Task directions. Where a line below holds the string "article", count it; then give the total without any other words.

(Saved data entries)

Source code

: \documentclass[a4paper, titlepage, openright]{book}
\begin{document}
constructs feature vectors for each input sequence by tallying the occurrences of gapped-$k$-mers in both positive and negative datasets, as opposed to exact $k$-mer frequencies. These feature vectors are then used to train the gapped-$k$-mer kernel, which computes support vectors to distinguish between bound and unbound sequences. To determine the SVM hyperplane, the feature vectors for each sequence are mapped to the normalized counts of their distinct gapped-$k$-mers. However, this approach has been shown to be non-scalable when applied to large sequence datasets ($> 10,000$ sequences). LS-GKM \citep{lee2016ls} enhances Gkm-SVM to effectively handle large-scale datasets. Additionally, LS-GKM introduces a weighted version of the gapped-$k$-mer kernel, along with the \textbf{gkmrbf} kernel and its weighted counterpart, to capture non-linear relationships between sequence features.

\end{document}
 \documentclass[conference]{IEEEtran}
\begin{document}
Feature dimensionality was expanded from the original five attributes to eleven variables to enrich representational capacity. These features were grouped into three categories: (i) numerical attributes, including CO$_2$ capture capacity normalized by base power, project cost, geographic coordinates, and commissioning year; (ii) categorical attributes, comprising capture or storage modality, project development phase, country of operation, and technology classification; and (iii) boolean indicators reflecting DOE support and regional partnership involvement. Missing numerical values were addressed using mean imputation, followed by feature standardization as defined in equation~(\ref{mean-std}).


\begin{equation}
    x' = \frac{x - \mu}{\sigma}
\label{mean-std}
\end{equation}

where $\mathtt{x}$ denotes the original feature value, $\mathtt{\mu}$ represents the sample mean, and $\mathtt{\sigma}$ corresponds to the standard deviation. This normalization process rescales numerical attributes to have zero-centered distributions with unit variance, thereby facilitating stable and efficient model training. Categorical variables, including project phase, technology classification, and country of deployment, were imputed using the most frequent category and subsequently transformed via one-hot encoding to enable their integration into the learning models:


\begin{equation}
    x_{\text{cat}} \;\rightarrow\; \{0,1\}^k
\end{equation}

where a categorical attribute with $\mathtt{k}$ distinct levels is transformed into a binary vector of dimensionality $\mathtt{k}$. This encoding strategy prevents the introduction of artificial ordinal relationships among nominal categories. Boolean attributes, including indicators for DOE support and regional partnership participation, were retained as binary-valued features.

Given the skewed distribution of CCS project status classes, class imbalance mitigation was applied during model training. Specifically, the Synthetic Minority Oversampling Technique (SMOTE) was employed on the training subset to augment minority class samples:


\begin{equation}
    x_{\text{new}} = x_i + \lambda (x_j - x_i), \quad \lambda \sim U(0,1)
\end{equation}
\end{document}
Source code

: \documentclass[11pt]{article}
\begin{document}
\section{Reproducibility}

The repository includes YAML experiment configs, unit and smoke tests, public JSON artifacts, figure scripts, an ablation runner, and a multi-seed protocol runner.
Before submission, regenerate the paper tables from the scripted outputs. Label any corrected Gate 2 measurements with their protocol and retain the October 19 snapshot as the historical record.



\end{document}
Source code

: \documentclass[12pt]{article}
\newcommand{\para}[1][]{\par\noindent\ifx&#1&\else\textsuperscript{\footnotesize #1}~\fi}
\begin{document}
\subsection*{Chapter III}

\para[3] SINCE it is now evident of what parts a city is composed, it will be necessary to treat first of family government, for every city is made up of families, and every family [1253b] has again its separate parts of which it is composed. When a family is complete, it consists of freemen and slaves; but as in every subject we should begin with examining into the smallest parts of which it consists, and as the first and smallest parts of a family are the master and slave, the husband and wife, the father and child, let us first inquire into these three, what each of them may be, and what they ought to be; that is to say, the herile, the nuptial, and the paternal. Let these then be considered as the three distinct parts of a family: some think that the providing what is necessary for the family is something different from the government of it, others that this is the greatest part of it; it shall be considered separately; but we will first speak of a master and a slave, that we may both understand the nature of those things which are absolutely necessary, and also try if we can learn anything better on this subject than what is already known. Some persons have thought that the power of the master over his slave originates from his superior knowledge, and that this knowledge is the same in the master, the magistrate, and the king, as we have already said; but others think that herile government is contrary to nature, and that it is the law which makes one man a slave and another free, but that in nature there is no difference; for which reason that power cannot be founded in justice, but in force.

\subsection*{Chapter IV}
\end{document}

Exercise response. 2